Wednesday, January 5, 2011

Hello Out There!

Hello, interwebs. You can call me Kae (pronounced "kay").

I'm new to this whole blogging thing so please bear with me. Let me be up front and say: this is a horsey blog! Its sole purpose is to help measure the progress my new horse and I make over the course of oh, well, however long I feel like. I thought it might be nice to share, and to be able to look back in a few months and note actual progress. I might even inspire someone along the way.
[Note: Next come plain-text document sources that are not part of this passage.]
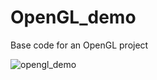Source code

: # OpenGL_demo
Base code for an OpenGL project

![opengl_demo](https://github.com/ludoBcg/OpenGL_demo/assets/84736834/e6ed8179-634e-460d-85d6-55b1f2ecabb9)
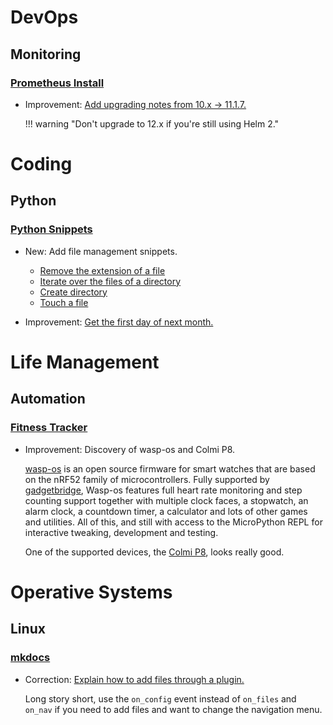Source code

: # DevOps

## Monitoring

### [Prometheus Install](prometheus_installation.md)

* Improvement: [Add upgrading notes from 10.x -> 11.1.7.](prometheus_installation.md#upgrading-notes)

    !!! warning "Don't upgrade to 12.x if you're still using Helm 2."

# Coding

## Python

### [Python Snippets](python_snippets.md)

* New: Add file management snippets.

    * [Remove the extension of a file](python_snippets.md#remove-the-extension-of-a-file)
    * [Iterate over the files of a directory](python_snippets.md#iterate-over-the-files-of-a-directory)
    * [Create directory](python_snippets.md#create-directory)
    * [Touch a file](python_snippets.md#touch-a-file)

* Improvement: [Get the first day of next month.](python_snippets.md#get-the-first-day-of-next-month)

# Life Management

## Automation

### [Fitness Tracker](fitness_band.md)

* Improvement: Discovery of wasp-os and Colmi P8.

    [wasp-os](https://github.com/daniel-thompson/wasp-os) is an open source
    firmware for smart watches that are based on the nRF52 family of
    microcontrollers. Fully supported by [gadgetbridge](gadgetbridge.md),
    Wasp-os features full heart rate monitoring and step counting support
    together with multiple clock faces, a stopwatch, an alarm clock,
    a countdown timer, a calculator and lots of other games and utilities.
    All of this, and still with access to the MicroPython REPL for
    interactive tweaking, development and testing.

    One of the supported devices, the [Colmi
    P8](https://wasp-os.readthedocs.io/en/latest/install.html#colmi-p8),
    looks really good.

# Operative Systems

## Linux

### [mkdocs](mkdocs.md)

* Correction: [Explain how to add files through a plugin.](mkdocs.md#adding-new-files)

    Long story short, use the `on_config` event instead of `on_files` and
    `on_nav` if you need to add files and want to change the navigation
    menu.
So, I'll start by introducing my new horse: her name is Mighty. This will be changed as soon as she's properly mine (please pass the PPE, please pass the PPE!), but I haven't yet decided on a name. She's an eight year old thoroughbred mare. She's never been raced or bred that her current owners know of. She's at least 16hh tall. She's currently a backyard, out-of-work trail horse (who hasn't actually been ridden in an awfully long time). When her owner's husband contact me through email, he sent me these:




So... she doesn't look like much, but she's a heck of a lot prettier than most of my other prospects. And cheaper. So I decided to go see her.
This is the video of her current owner trotting her about for me:


Hopefully this works.

She tosses her head, has a short and choppy stride, bucks when you ask for a canter, is generally stubborn about steering, is very sticky in her transitions (as in, you-can-kick-me-all-you-want-but-I-still-ain't-trottin' kind of sticky), and is a pain in the butt to catch. But for some reason, I love her. She's smart, quiet in spite of her jerkiness, very sweet on the ground (and in the saddle... when she's getting her way), has a lovely baby doll head (see end of video!), loves peppermints (I consider this to be a dealbreaker when horse shopping! ...okay, not really, but almost.), and I see loads of potential in her. So I'm going to get her. By my reckoning, a tack change (as the saddle doesn't fit her correctly and the bit is far too harsh for her soft mouth) and some consistency and she'd be a gem. I hope I'm not wrong (this has been known to happen)!

Slightly off-topic: I'm a college student (low on time, and low on money. Yay!). I've ridden for as long as I can remember (I started when I was 5 - classic example of "horse fever"). I used to do hunter/jumpers, but have recently gotten interested in dressage and eventing (although God knows I haven't actually done either... except for that one dressage lesson, that one time...). So I'm going to train her to do what I know, for now - hunter/jumper. Trail riding. Lots of bonding and bareback riding!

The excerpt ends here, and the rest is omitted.